• Input for this task
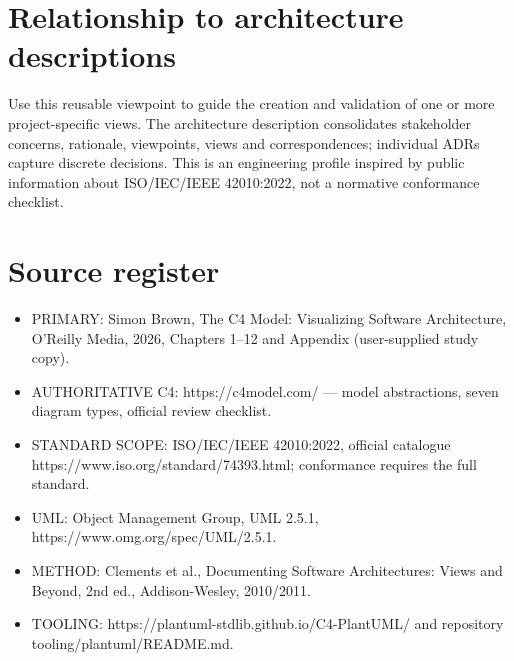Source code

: \documentclass[10pt,letterpaper]{article}
\begin{document}
\section{Relationship to architecture descriptions}
Use this reusable viewpoint to guide the creation and validation of one or more project-specific views. The architecture description consolidates stakeholder concerns, rationale, viewpoints, views and correspondences; individual ADRs capture discrete decisions. This is an engineering profile inspired by public information about ISO/IEC/IEEE 42010:2022, not a normative conformance checklist.


\section{Source register}
\begin{itemize}
\item PRIMARY: Simon Brown, The C4 Model: Visualizing Software Architecture, O’Reilly Media, 2026, Chapters 1–12 and Appendix (user-supplied study copy).
\item AUTHORITATIVE C4: https://c4model.com/ — model abstractions, seven diagram types, official review checklist.
\item STANDARD SCOPE: ISO/IEC/IEEE 42010:2022, official catalogue https://www.iso.org/standard/74393.html; conformance requires the full standard.
\item UML: Object Management Group, UML 2.5.1, https://www.omg.org/spec/UML/2.5.1.
\item METHOD: Clements et al., Documenting Software Architectures: Views and Beyond, 2nd ed., Addison-Wesley, 2010/2011.
\item TOOLING: https://plantuml-stdlib.github.io/C4-PlantUML/ and repository tooling/plantuml/README.md.
\end{itemize}
\end{document}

• Exercise requirements
Transcribe the opening line of the listing above, please, and every line after it through the line with "(user-supplied study copy).", word for word, without pictures.

• Response box
Source code

: \documentclass[10pt,letterpaper]{article}
\begin{document}
\section{Relationship to architecture descriptions}
Use this reusable viewpoint to guide the creation and validation of one or more project-specific views. The architecture description consolidates stakeholder concerns, rationale, viewpoints, views and correspondences; individual ADRs capture discrete decisions. This is an engineering profile inspired by public information about ISO/IEC/IEEE 42010:2022, not a normative conformance checklist.


\section{Source register}
\begin{itemize}
\item PRIMARY: Simon Brown, The C4 Model: Visualizing Software Architecture, O’Reilly Media, 2026, Chapters 1–12 and Appendix (user-supplied study copy).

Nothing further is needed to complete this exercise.